Last week, a massive 14-Earths-tall tornado was spotted on the Sun’s surface. It was a real treat for everyone who watched it, even just in a video. But photographers Andrew McCarthy and Jason Guenzel did more than just observe. The two photographers teamed up and captured the solar tornado in an exquisite 140 MP image.
It took 200,000 photos, tons of data, and several days to complete, but it was worth it. The duo ended up with a jaw-dropping, super-sharp image of the incredible phenomenon. And I’m happy to say that they shared it with DIYP, along with some info about how they took it.
[Related reading: Watch: 14-earths tall tornado hurls across the Sun’s surface]
The solar tornado occurred on Saturday, March 18. As it collapsed, it caused the ejection of the solar atmosphere’s material into the surrounding space. Andrew didn’t waste time – he spent three hours observing and shooting this magnificent sight through his solar telescope.
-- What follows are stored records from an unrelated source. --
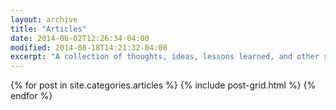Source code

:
 ```yaml
---
layout: archive
title: "Articles"
date: 2014-06-02T12:26:34-04:00
modified: 2014-08-18T14:21:32-04:00
excerpt: "A collection of thoughts, ideas, lessons learned, and other short essays."
---
```


<div class="tiles">
{% for post in site.categories.articles %}
  {% include post-grid.html %}
{% endfor %}
</div><!-- /.tiles -->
He ended up taking 200,000 photos, and about 90,000 of them were used to create the final composite photo.
Jason stepped in to help Andrew with the data and process it all. With joined forces, the two artists got the clearest, sharpest look either of them has ever done for the full solar disc. I mean, just look at this!
“The solar Corona is actually invisible optically against the glare of the sun,” Andrew explains. “So to get a scientifically plausible look at it, we used NASA’s SOHO data as a reference to geometrically transform Jason’s 2017 eclipse photo to match the features.” The resulting image is “a blend of science and art,” as Andrew explains it, adding that it’s his favorite piece of work he’s been a part of. Honestly, I think this is my favorite Andrew’s image so far… But I have no doubts that he’ll change my mind with the next one he creates, they just keep getting better!